Continue to review full report at Codecov.

Legend - Click here to learn more Δ = absolute <relative> (impact), ø = not affected, ? = missing data Powered by Codecov. Last update 5385cc9...85e5476. Read the comment docs.

rafaqz commented 3 years ago

Ok. I'll add a test somewhere too.

tpoisot commented 3 years ago

please update doc and use cases to see how it changes the code - also please add the code as it would currently be written in your issue

rafaqz commented 3 years ago

You mean read!(occ) ??? This is a very simple PR. The question is if you want it, before I add documenation.

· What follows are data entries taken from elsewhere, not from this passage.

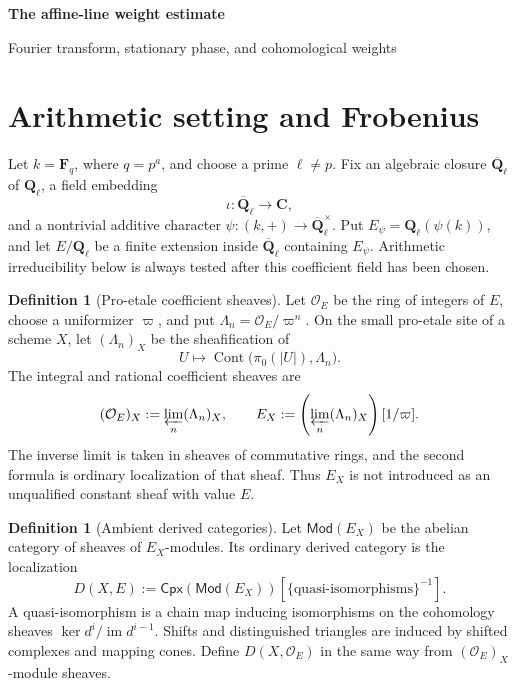 \documentclass[10pt]{article}
\theoremstyle{definition}
\newtheorem{definition}[theorem]{Definition}
\newcommand{\Fq}{\mathbf F_q}
\newcommand{\Ql}{\mathbf Q_\ell}
\newcommand{\Qlb}{\overline{\mathbf Q}_\ell}
\newcommand{\OO}{\mathcal O}
\begin{document}
\begin{center}
{\large\bfseries The affine-line weight estimate\par}
\medskip
{\normalsize Fourier transform, stationary phase, and cohomological weights\par}
\end{center}

\begin{abstract}
Laumon's affine-line estimate concerns compactly supported cohomology of a
type-3 lisse Weil sheaf.  The coefficient categories, Frobenius and Fourier
normalizations, real weights, middle extensions, and local exact sequence
are specified before the global and local conclusions are stated.
\end{abstract}

\tableofcontents

\section{Arithmetic setting and Frobenius}

Let \(k=\Fq\), where \(q=p^a\), and choose a prime
\(\ell\ne p\).  Fix an algebraic closure \(\Qlb\) of \(\Ql\), a field
embedding
\[
  \iota:\Qlb\longrightarrow\mathbf C,
\]
and a nontrivial additive character
\(\psi:(k,+)\to\Qlb^\times\).  Put
\(E_\psi=\Ql(\psi(k))\), and let \(E/\Ql\) be a finite extension inside
\(\Qlb\) containing \(E_\psi\).  Arithmetic irreducibility below is always
tested after this coefficient field has been chosen.
\begin{definition}[Pro-etale coefficient sheaves]
Let \(\OO_E\) be the ring of integers of \(E\), choose a uniformizer
\(\varpi\), and put \(\Lambda_n=\OO_E/\varpi^n\).  On the small pro-etale
site of a scheme \(X\), let \((\Lambda_n)_X\) be the sheafification of
\[
 U\longmapsto
 \operatorname{Cont}\bigl(\pi_0(|U|),\Lambda_n\bigr).
\]
The integral and rational coefficient sheaves are
\[
 (\OO_E)_X:=\varprojlim_n(\Lambda_n)_X,\qquad
 E_X:=\left(\varprojlim_n(\Lambda_n)_X\right)[1/\varpi].
\]
The inverse limit is taken in sheaves of commutative rings, and the second
formula is ordinary localization of that sheaf.  Thus \(E_X\) is not
introduced as an unqualified constant sheaf with value \(E\).
\end{definition}

\begin{definition}[Ambient derived categories]
Let \(\mathsf{Mod}(E_X)\) be the abelian category of sheaves of
\(E_X\)-modules.  Its ordinary derived category is the localization
\[
 D(X,E):=\mathsf{Cpx}(\mathsf{Mod}(E_X))
        [\{\text{quasi-isomorphisms}\}^{-1}].
\]
A quasi-isomorphism is a chain map inducing isomorphisms on the cohomology
sheaves \(\ker d^i/\operatorname{im}d^{i-1}\).  Shifts and distinguished
triangles are induced by shifted complexes and mapping cones.  Define
\(D(X,\OO_E)\) in the same way from \((\OO_E)_X\)-module sheaves.
\end{definition}
\end{document}
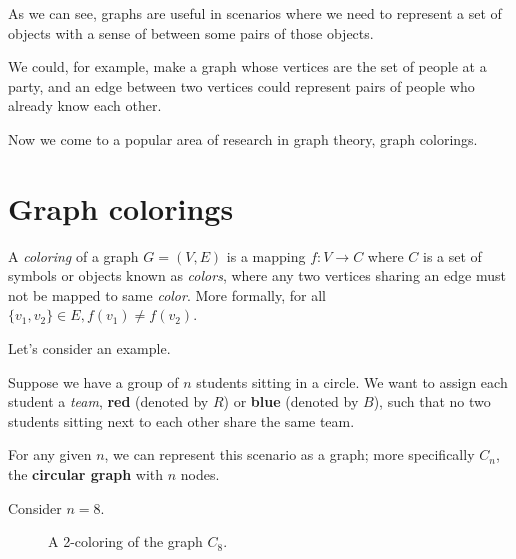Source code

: \documentclass[12pt]{exam}
\begin{document}
As we can see, graphs are useful in scenarios where we need to represent a set of objects with a sense of  between some pairs of those objects.

We could, for example, make a graph whose vertices are the set of people at a party, and an edge between two vertices could represent pairs of people who already know each other.

Now we come to a popular area of research in graph theory, graph colorings.

\section {Graph colorings}

A \emph{coloring} of a graph $G=(V,E)$ is a mapping $f:V \rightarrow C$ where $C$ is a set of symbols or objects known as \emph{colors}, where any two vertices sharing an edge must not be mapped to same \emph{color}. More formally, for all $\{v_1, v_2\} \in E, f(v_1) \neq f(v_2)$.

Let's consider an example. 

Suppose we have a group of $n$ students sitting in a circle. We want to assign each student a \emph{team}, \textbf{red} (denoted by $R$) or \textbf{blue} (denoted by $B$), such that no two students sitting next to each other share the same team.

For any given $n$, we can represent this scenario as a graph; more specifically $C_n$, the  \textbf{circular graph} with $n$ nodes.

Consider $n=8$.

\begin{figure}[h]

    \centering
    

    \caption{A 2-coloring of the graph $C_8$.}
    
\end{figure}
\end{document}
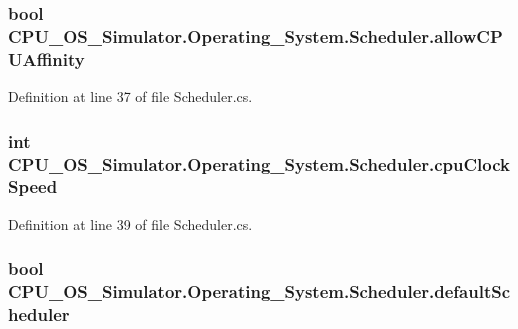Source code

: \subsubsection[{allow\+C\+P\+U\+Affinity}]{\setlength{\rightskip}{0pt plus 5cm}bool C\+P\+U\+\_\+\+O\+S\+\_\+\+Simulator.\+Operating\+\_\+\+System.\+Scheduler.\+allow\+C\+P\+U\+Affinity\hspace{0.3cm}{\ttfamily [private]}}\label{class_c_p_u___o_s___simulator_1_1_operating___system_1_1_scheduler_a732d4b0d95cad3e280f9b69dd4f9f7c4}


Definition at line 37 of file Scheduler.\+cs.

\hypertarget{class_c_p_u___o_s___simulator_1_1_operating___system_1_1_scheduler_ae1829f5340f76cad2150c9e1f9ab3c69}{}
\subsubsection[{cpu\+Clock\+Speed}]{\setlength{\rightskip}{0pt plus 5cm}int C\+P\+U\+\_\+\+O\+S\+\_\+\+Simulator.\+Operating\+\_\+\+System.\+Scheduler.\+cpu\+Clock\+Speed\hspace{0.3cm}{\ttfamily [private]}}\label{class_c_p_u___o_s___simulator_1_1_operating___system_1_1_scheduler_ae1829f5340f76cad2150c9e1f9ab3c69}


Definition at line 39 of file Scheduler.\+cs.

\hypertarget{class_c_p_u___o_s___simulator_1_1_operating___system_1_1_scheduler_afe8019eea4f52f2bd30c40c0ae576eac}{}
\subsubsection[{default\+Scheduler}]{\setlength{\rightskip}{0pt plus 5cm}bool C\+P\+U\+\_\+\+O\+S\+\_\+\+Simulator.\+Operating\+\_\+\+System.\+Scheduler.\+default\+Scheduler\hspace{0.3cm}{\ttfamily [private]}}\label{class_c_p_u___o_s___simulator_1_1_operating___system_1_1_scheduler_afe8019eea4f52f2bd30c40c0ae576eac}


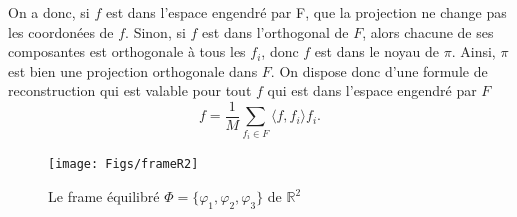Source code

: On a donc, si $f$ est dans l'espace engendré par F, que la projection ne change pas les coordonées de $f$. Sinon, si $f$ est dans l'orthogonal de $F$, alors chacune de ses composantes est orthogonale à tous les $f_i$, donc $f$ est dans le noyau de $\pi$.
Ainsi, $\pi$ est bien une projection orthogonale dans $F$.
\newline
On dispose donc d'une formule de reconstruction qui est valable pour tout $f$ qui est dans l'espace engendré par $F$ 
\begin{equation}
	f = \frac{1}{M} \sum_{f_i \in F} \langle f, f_i \rangle f_i .
\end{equation}
\begin{figure}
	\centering
	\texttt{[image: Figs/frameR2]}
	\caption{Le frame équilibré $\Phi=\{\varphi_1, \varphi_2, \varphi_3\}$ de $\mathbb{R}^2$}
	\label{fig:frameR2}	
\end{figure}
	
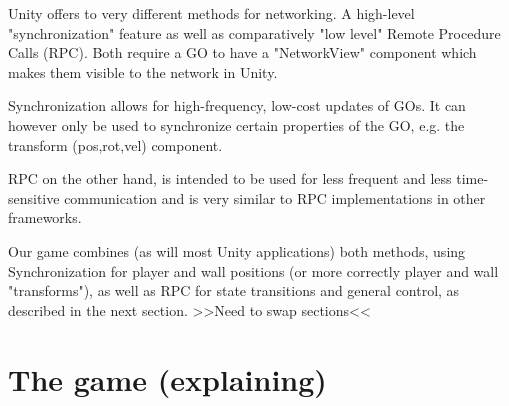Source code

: \documentclass{report}
\newcommand{\lfig}[1]{\label{fig:#1}}
\begin{document}
Unity offers to very different methods for networking.
A high-level "synchronization" feature as well as comparatively "low level"  Remote Procedure Calls (RPC).
Both require a GO to have a "NetworkView" component which makes them visible to the network in Unity.

Synchronization allows for high-frequency, low-cost updates  of GOs. It can however only be used to synchronize certain properties of the GO, e.g. the transform (pos,rot,vel) component.

RPC on the other hand, is intended to be used for less frequent and less time-sensitive communication and is very similar to RPC implementations in other frameworks.

Our game combines (as will most Unity applications) both methods, using Synchronization for player and wall positions (or more correctly player and wall "transforms"), as well as RPC for state transitions and general control, as described in the next section. >>Need to swap sections<<





\section{The game (explaining) }
\end{document}
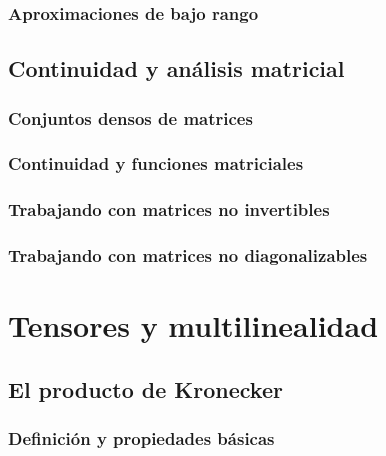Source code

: \subsubsection{Aproximaciones de bajo rango} %
\label{ssub:aproximaciones_de_bajo_rango}

\subsection{Continuidad y análisis matricial} %
\label{sub:continuidad_y_analisis_matricial}

\subsubsection{Conjuntos densos de matrices} %
\label{ssub:conjuntos_densos_de_matrices}

\subsubsection{Continuidad y funciones matriciales} %
\label{ssub:continuidad_y_funciones_matriciales}

\subsubsection{Trabajando con matrices no invertibles} %
\label{ssub:trabajando_con_matrices_no_invertibles}

\subsubsection{Trabajando con matrices no diagonalizables} %
\label{ssub:trabajando_con_matrices_no_diagonalizables}

\section{Tensores y multilinealidad} %
\label{sec:tensores_y_multilinealidad}

\subsection{El producto de Kronecker} %
\label{sub:el_producto_de_kronecker}

\subsubsection{Definición y propiedades básicas} %
\label{ssub:definicion_y_propiedades_basicas}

tpoisot commented 3 years ago

As I said in #47, I don't think it's a good idea. It used to be in the package, and the fact that some requests are very long ended up being not user-friendly.

rafaqz commented 3 years ago

This may not be the perfect approach, but downloading more than 300 records with a single function call is a reasonable thing to want. The R GBIF package lets you download up to 100,000 records with a single call:

https://docs.ropensci.org/rgbif/articles/rgbif.html#search-for-occurrences

Having that automated is something we can have here too.

GBIF also has a batch queue mode for occ_download for handling even larger requests: https://github.com/ropensci/rgbif/blob/master/R/download_queue.R#L37

Tim, to clarify, all of these PRs came directly from using GBIF data in R and trying to replicate the workflow in Julia, finding some things more difficult. This ease will be what people moving to Julia will be comparing to. I'm just looking at how we can match what they will be expecting.

rafaqz commented 3 years ago

Also note that the implementation of read! is identical to the while loop in the docs: http://docs.ecojulia.org/GBIF.jl/latest/examples/cardinal/

Using the while loop pedagologically leads us to #44 - size and length differ from the standard semantics in Julia, and we will have to explain that. read! hides that detail.

I was hoping to make a method we can use in other package documentation where GBIF provides point data for e.g. the extract method, and in other teaching examples.

tpoisot commented 3 years ago

If you can make a concrete proposal for #44 as an issue (not a PR), and when we get an agreement on that, we'll re-visit this PR. Closing for now.